(Dataset entries)
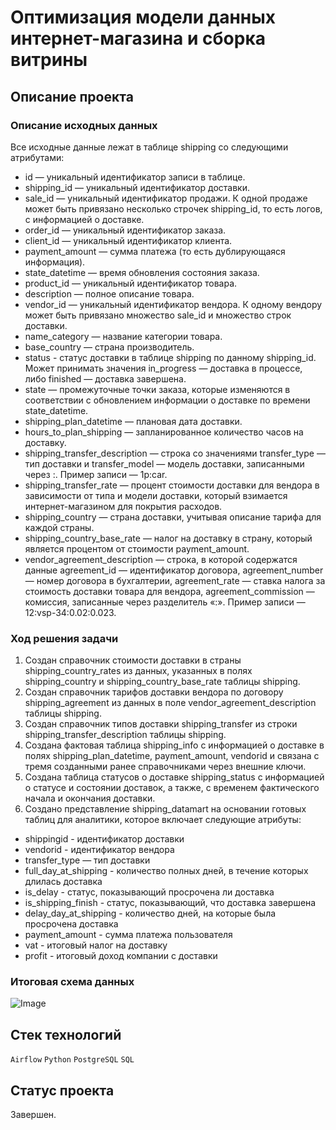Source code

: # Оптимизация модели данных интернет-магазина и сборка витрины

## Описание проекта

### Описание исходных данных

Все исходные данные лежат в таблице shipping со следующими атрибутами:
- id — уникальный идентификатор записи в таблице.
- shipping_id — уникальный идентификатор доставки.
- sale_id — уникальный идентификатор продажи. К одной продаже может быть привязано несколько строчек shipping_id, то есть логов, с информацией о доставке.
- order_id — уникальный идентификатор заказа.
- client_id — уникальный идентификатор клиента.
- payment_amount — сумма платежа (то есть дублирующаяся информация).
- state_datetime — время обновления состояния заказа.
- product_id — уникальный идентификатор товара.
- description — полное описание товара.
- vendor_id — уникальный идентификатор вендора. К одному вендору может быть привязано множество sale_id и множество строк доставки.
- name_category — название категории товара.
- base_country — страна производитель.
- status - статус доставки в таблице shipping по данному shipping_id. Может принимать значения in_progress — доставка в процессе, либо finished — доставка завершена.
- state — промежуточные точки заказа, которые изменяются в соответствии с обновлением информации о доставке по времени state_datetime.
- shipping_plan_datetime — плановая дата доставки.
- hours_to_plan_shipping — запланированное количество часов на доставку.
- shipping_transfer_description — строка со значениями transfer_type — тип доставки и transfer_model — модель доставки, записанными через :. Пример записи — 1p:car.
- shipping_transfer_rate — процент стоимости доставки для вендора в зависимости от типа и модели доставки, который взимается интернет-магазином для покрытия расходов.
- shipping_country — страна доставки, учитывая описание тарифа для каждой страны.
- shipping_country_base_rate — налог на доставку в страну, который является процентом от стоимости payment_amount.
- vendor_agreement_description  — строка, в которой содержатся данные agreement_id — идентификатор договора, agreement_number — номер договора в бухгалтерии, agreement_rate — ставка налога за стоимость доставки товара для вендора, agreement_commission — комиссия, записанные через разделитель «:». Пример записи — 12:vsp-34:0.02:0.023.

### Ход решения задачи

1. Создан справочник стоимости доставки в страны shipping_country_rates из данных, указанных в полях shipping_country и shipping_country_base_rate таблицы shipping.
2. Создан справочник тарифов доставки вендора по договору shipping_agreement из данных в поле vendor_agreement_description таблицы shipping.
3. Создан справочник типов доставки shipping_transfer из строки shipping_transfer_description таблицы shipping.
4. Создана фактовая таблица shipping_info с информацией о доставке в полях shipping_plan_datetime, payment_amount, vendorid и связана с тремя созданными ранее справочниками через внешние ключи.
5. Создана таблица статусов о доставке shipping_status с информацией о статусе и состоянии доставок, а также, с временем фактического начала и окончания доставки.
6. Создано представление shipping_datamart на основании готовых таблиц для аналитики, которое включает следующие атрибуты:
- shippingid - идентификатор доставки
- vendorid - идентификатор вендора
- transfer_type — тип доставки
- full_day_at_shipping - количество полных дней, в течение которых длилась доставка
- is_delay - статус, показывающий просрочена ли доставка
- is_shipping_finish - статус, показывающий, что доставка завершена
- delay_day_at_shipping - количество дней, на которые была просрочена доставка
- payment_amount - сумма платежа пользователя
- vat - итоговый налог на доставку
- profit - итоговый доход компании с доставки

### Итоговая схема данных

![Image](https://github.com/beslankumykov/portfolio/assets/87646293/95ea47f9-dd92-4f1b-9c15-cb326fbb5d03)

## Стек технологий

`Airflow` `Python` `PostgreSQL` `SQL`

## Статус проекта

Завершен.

### What the task requires
Set down, exactly and in full, the lines from the one containing "- delay_day_at_shipping - количество" through the end of the entries; no other line belongs.

### Exercise result
- delay_day_at_shipping - количество дней, на которые была просрочена доставка
- payment_amount - сумма платежа пользователя
- vat - итоговый налог на доставку
- profit - итоговый доход компании с доставки

### Итоговая схема данных

![Image](https://github.com/beslankumykov/portfolio/assets/87646293/95ea47f9-dd92-4f1b-9c15-cb326fbb5d03)

## Стек технологий

`Airflow` `Python` `PostgreSQL` `SQL`

## Статус проекта

Завершен.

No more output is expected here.